◆ Task prompt ◆
Check each line of the listing, and copy it if it contains the word "strong".

◆ Given records ◆
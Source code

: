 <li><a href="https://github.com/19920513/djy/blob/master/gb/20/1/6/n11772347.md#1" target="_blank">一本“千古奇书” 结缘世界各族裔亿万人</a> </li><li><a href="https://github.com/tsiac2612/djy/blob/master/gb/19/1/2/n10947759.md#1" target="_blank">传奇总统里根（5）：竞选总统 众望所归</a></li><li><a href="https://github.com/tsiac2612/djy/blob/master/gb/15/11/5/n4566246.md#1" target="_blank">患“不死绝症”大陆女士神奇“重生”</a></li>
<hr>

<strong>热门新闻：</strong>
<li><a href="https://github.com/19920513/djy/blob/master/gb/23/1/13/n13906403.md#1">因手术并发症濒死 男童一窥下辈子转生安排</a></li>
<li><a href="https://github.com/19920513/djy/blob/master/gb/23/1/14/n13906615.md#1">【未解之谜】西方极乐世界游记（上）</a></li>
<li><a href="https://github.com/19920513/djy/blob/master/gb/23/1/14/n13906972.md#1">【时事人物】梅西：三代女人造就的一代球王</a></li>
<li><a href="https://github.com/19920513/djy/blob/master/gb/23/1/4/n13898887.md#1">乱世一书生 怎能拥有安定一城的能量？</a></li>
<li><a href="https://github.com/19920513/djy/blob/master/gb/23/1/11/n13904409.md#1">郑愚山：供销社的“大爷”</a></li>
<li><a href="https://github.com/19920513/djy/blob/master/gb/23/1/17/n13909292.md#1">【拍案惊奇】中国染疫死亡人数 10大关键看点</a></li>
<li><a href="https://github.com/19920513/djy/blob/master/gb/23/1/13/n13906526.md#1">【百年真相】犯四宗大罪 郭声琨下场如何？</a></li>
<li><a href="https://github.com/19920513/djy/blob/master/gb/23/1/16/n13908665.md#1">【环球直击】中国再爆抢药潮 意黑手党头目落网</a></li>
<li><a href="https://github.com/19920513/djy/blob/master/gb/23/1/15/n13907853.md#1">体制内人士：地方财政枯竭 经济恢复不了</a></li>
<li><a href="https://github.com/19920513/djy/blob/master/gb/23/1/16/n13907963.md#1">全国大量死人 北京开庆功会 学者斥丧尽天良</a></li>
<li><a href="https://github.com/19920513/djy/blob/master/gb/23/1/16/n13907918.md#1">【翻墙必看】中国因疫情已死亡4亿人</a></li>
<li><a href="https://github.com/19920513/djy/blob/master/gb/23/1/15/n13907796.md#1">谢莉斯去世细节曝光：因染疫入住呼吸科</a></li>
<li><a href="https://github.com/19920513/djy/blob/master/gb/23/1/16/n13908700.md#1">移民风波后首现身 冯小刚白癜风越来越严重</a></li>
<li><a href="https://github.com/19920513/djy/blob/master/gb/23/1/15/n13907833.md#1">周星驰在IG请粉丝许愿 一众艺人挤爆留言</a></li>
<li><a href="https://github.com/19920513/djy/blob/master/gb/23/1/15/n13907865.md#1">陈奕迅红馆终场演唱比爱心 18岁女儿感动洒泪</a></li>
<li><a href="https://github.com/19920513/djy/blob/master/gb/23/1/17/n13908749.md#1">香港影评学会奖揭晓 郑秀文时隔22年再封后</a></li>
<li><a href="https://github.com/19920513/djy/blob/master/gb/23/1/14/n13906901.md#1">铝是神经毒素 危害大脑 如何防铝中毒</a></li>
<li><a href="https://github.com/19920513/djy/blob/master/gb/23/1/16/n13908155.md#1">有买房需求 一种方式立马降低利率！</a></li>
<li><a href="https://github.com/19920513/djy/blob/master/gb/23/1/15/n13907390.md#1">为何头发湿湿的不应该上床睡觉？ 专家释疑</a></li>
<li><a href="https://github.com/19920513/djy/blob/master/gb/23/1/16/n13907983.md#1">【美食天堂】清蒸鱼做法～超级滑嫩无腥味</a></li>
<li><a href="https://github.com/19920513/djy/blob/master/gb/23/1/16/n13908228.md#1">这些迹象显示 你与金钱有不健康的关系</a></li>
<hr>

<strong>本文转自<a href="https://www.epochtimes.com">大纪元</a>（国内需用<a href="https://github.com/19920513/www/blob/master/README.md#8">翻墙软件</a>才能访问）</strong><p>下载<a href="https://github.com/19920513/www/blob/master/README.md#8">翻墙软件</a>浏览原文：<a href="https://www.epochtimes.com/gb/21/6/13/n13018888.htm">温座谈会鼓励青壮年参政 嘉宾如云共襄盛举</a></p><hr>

◆ Exercise answer ◆
<strong>热门新闻：</strong>
<strong>本文转自<a href="https://www.epochtimes.com">大纪元</a>（国内需用<a href="https://github.com/19920513/www/blob/master/README.md#8">翻墙软件</a>才能访问）</strong><p>下载<a href="https://github.com/19920513/www/blob/master/README.md#8">翻墙软件</a>浏览原文：<a href="https://www.epochtimes.com/gb/21/6/13/n13018888.htm">温座谈会鼓励青壮年参政 嘉宾如云共襄盛举</a></p><hr>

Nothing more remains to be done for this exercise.